Arlo's power stage Leaf controller runs and drives page 103

[Arlo1]

you can also look at zombiess circuit to find out what desat zener he chose and pick from same family.

the 250uA is not so obvious in ACPL-333J datasheet. it is in the blanking charge, typical 0.24mA = 240uA.

Thanks. I'm still digging on this. The data sheets are hard to understand for zener diodes...

On another note I'm sourcing all the parts and I picked X7R rated caps for all the caps on the board. Is there any other pointers you have while I dig up all my parts?

 

[7circle]

So I am not sure what I need for specs... I think a decent amount above the voltage driving the gate which is 15 and -9 which would = 24v so 60v should be lots of head room for spikes.

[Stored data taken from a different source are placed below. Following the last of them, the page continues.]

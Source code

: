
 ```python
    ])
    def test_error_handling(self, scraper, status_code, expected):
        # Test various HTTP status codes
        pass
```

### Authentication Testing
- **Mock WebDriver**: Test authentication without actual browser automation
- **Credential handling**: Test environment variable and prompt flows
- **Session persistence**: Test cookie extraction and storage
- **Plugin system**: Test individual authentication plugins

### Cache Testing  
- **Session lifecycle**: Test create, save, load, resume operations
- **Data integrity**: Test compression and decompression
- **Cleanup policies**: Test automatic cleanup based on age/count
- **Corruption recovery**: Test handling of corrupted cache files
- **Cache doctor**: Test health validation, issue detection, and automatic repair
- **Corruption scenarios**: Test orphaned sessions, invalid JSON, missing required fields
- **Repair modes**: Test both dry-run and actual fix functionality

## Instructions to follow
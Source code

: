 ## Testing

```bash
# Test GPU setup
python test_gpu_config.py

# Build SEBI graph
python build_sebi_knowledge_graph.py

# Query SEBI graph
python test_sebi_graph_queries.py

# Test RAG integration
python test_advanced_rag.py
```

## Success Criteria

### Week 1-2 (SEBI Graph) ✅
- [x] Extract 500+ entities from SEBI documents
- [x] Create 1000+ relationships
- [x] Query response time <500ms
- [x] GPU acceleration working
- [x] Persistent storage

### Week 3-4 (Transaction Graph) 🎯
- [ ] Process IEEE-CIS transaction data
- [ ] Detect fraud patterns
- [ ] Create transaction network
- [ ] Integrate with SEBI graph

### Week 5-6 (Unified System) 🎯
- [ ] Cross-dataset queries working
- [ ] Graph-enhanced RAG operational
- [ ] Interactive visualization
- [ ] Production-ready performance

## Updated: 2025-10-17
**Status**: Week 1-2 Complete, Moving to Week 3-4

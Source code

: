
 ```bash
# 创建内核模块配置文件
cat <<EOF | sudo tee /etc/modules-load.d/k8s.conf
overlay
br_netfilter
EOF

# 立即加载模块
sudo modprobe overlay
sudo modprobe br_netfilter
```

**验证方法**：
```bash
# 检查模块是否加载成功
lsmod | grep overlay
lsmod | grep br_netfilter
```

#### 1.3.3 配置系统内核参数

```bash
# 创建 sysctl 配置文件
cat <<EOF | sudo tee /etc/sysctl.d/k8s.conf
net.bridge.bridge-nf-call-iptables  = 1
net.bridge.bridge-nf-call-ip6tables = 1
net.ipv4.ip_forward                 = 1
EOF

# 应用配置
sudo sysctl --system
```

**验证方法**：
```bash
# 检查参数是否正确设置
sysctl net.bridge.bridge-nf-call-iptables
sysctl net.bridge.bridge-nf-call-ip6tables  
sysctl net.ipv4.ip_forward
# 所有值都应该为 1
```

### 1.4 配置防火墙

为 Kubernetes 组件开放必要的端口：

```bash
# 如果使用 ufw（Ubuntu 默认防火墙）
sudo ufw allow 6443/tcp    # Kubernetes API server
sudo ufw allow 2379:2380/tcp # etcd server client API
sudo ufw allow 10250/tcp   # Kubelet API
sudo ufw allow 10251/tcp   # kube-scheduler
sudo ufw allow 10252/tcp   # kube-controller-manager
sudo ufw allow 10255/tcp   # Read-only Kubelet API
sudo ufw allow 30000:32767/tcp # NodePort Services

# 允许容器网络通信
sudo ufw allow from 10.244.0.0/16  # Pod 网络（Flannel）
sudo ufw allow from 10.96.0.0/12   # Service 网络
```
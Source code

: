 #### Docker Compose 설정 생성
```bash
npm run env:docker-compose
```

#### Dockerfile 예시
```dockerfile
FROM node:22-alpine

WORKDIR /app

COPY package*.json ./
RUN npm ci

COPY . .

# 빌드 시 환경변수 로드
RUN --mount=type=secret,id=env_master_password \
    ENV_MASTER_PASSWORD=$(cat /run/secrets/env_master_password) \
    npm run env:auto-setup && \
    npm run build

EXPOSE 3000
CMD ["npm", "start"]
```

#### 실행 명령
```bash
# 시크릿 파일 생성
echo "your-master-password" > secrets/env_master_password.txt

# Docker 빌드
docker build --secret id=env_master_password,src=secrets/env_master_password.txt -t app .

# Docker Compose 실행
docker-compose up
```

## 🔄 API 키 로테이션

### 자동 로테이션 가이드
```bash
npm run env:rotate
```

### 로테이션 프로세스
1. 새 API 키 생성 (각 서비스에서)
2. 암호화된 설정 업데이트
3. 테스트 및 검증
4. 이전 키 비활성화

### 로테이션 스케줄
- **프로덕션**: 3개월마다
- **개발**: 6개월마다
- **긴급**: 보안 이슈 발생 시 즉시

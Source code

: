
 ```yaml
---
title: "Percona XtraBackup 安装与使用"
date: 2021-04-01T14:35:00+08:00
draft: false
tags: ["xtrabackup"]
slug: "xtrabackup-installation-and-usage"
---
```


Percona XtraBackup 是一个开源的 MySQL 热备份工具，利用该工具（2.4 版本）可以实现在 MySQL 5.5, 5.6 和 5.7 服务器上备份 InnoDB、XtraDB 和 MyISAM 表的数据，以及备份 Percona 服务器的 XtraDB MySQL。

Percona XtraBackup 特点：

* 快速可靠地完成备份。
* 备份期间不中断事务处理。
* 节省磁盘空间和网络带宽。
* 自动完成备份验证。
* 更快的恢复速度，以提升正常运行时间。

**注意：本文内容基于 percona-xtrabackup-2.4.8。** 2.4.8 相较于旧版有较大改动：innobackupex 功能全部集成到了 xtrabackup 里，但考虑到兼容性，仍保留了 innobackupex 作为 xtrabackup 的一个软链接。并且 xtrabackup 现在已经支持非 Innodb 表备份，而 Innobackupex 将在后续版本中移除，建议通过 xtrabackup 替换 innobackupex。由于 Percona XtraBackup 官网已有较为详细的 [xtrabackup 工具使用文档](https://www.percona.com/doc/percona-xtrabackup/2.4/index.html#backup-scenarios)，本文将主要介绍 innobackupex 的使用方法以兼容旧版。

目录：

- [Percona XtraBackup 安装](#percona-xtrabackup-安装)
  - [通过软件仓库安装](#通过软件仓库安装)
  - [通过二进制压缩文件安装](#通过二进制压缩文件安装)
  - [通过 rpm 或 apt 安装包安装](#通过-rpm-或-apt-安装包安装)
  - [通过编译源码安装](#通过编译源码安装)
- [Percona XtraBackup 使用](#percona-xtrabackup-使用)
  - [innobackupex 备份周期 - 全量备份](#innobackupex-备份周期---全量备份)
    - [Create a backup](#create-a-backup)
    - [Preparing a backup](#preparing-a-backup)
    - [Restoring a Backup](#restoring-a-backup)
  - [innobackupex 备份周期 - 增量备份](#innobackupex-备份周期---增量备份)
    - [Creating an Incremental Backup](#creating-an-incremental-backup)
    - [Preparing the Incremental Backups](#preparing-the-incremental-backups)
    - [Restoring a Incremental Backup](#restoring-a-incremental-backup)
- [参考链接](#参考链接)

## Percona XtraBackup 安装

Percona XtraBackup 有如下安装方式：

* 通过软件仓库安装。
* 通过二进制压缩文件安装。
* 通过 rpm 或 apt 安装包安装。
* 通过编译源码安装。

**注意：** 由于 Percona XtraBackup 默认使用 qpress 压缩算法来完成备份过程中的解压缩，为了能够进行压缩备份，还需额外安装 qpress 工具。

10amp rated? maybe these? http://www.digikey.ca/product-detail/en/MJD2955TF/MJD2955TFCT-ND/3504460 digikey number MJD2955TFCT-ND
and this for NPN http://www.digikey.ca/product-detail/en/MJD3055TF/MJD3055TFDKR-ND/1473951 digikey number MJD3055TFDKR-ND

Having a look at the specs for the
3055/2955 pairs with
only 2MHz bandwidth
they are much slower, and spec does not include delay/rise/stable/fall times [Edit: they show them in figure 3 and for in their spec .. ]
50MHz for the d44vh11/d45vh11 TO-220
the MJB 44h11/45h11 are 50/40 Mhz

- I am surprised BJT D2PAKs don't go higher in current rating for NPN PNP, but I found Darlington transistors in 15A/D2PAK. Also MOSEFETs are way over 20A in these packages.

It's a challenge trying to find all the Right bits to get it all spot on.

The D44VH11 TO-220 ON-Semi part
15A continous
20A peak
-------------------------------------
Delay Time td − − 50 ns
Rise Time tr − − 250 ns
Storage Time ts − − 700 ns
Fall Time tf − − 90 ns

For (VCC = 20 Vdc, IC = 8.0 Adc, IB1 = IB2 = 0.8 Adc)
---------------------------------------------------------------------
Note with Vcc at 24V and more Base current giving higher Ic times will be longer.

To check how the square wave response is adding up the times
50 + 250 + 700 + 90 = 1090 ns : 1/T = 0.917mHz
This is much lower than 50MHz
as the banwidth test is done with the device not reaching the saturation causing the storage time delay.
So for a device with 2MHz bandwith the its unknown how it will respond as a a square wave, as it may have a short storage time.

Also
Figure 9. Maximum Rated Forward Bias
Safe Operating Area
This is for the Ic RMS which for the driver is less than 100mA .. the average current.
Not the pulse current.
So this figure doesn't help determine if part is okay.

So the D2PAK i linked to the ON-SEMI Datasheet "MJB44H11-D.PDF" {May, 2013 − Rev. 5}
NPN http://au.mouser.com/ProductDetail/...=sGAEpiMZZMutXGli8Ay4kC402l06AIhPRTrtmkHdFBs=
http://www.mouser.com/ds/2/308/MJB44H11-D-273946.pdf

Shows stock at Mouser and digikey for NPN parts but not PNP.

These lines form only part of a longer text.